> [TASK DESCRIPTION]: Once you find the line containing "instances, even when" in the data below, copy it and each following line exactly, up to and including the line containing "disk are seen", and nothing else.

> [SOURCE DATA]:

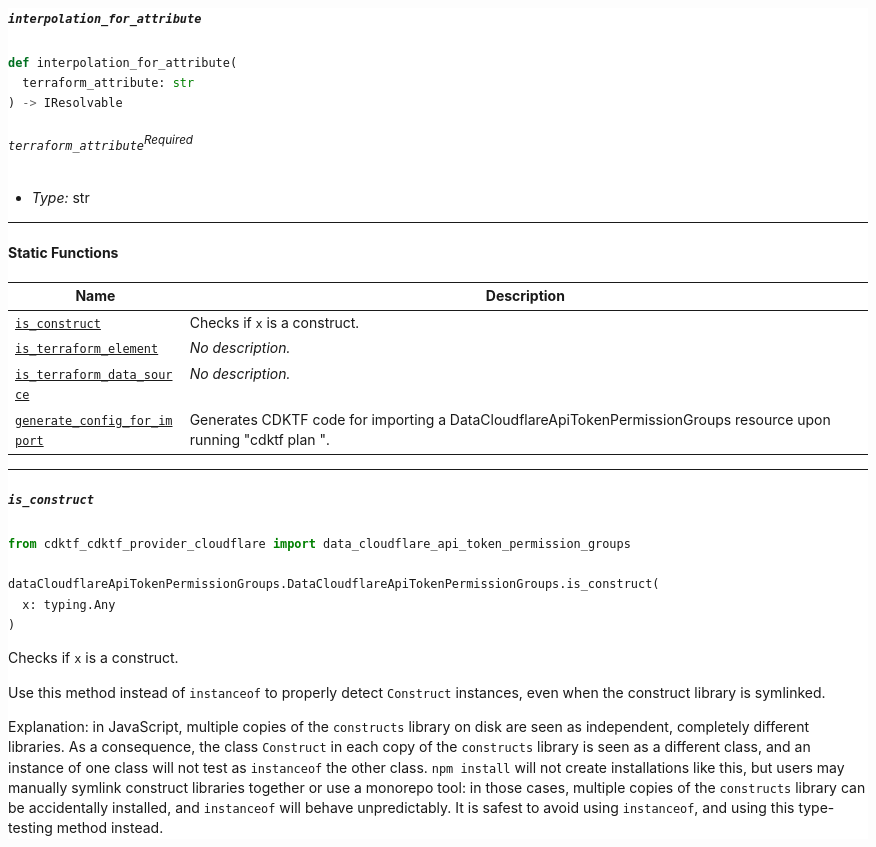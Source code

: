 ##### `interpolation_for_attribute` <a name="interpolation_for_attribute" id="@cdktf/provider-cloudflare.dataCloudflareApiTokenPermissionGroups.DataCloudflareApiTokenPermissionGroups.interpolationForAttribute"></a>

```python
def interpolation_for_attribute(
  terraform_attribute: str
) -> IResolvable
```

###### `terraform_attribute`<sup>Required</sup> <a name="terraform_attribute" id="@cdktf/provider-cloudflare.dataCloudflareApiTokenPermissionGroups.DataCloudflareApiTokenPermissionGroups.interpolationForAttribute.parameter.terraformAttribute"></a>

- *Type:* str

---

#### Static Functions <a name="Static Functions" id="Static Functions"></a>

| **Name** | **Description** |
| --- | --- |
| <code><a href="#@cdktf/provider-cloudflare.dataCloudflareApiTokenPermissionGroups.DataCloudflareApiTokenPermissionGroups.isConstruct">is_construct</a></code> | Checks if `x` is a construct. |
| <code><a href="#@cdktf/provider-cloudflare.dataCloudflareApiTokenPermissionGroups.DataCloudflareApiTokenPermissionGroups.isTerraformElement">is_terraform_element</a></code> | *No description.* |
| <code><a href="#@cdktf/provider-cloudflare.dataCloudflareApiTokenPermissionGroups.DataCloudflareApiTokenPermissionGroups.isTerraformDataSource">is_terraform_data_source</a></code> | *No description.* |
| <code><a href="#@cdktf/provider-cloudflare.dataCloudflareApiTokenPermissionGroups.DataCloudflareApiTokenPermissionGroups.generateConfigForImport">generate_config_for_import</a></code> | Generates CDKTF code for importing a DataCloudflareApiTokenPermissionGroups resource upon running "cdktf plan <stack-name>". |

---

##### `is_construct` <a name="is_construct" id="@cdktf/provider-cloudflare.dataCloudflareApiTokenPermissionGroups.DataCloudflareApiTokenPermissionGroups.isConstruct"></a>

```python
from cdktf_cdktf_provider_cloudflare import data_cloudflare_api_token_permission_groups

dataCloudflareApiTokenPermissionGroups.DataCloudflareApiTokenPermissionGroups.is_construct(
  x: typing.Any
)
```

Checks if `x` is a construct.

Use this method instead of `instanceof` to properly detect `Construct`
instances, even when the construct library is symlinked.

Explanation: in JavaScript, multiple copies of the `constructs` library on
disk are seen as independent, completely different libraries. As a
consequence, the class `Construct` in each copy of the `constructs` library
is seen as a different class, and an instance of one class will not test as
`instanceof` the other class. `npm install` will not create installations
like this, but users may manually symlink construct libraries together or
use a monorepo tool: in those cases, multiple copies of the `constructs`
library can be accidentally installed, and `instanceof` will behave
unpredictably. It is safest to avoid using `instanceof`, and using
this type-testing method instead.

> [OUTPUT OF THE TASK]:
instances, even when the construct library is symlinked.

Explanation: in JavaScript, multiple copies of the `constructs` library on
disk are seen as independent, completely different libraries. As a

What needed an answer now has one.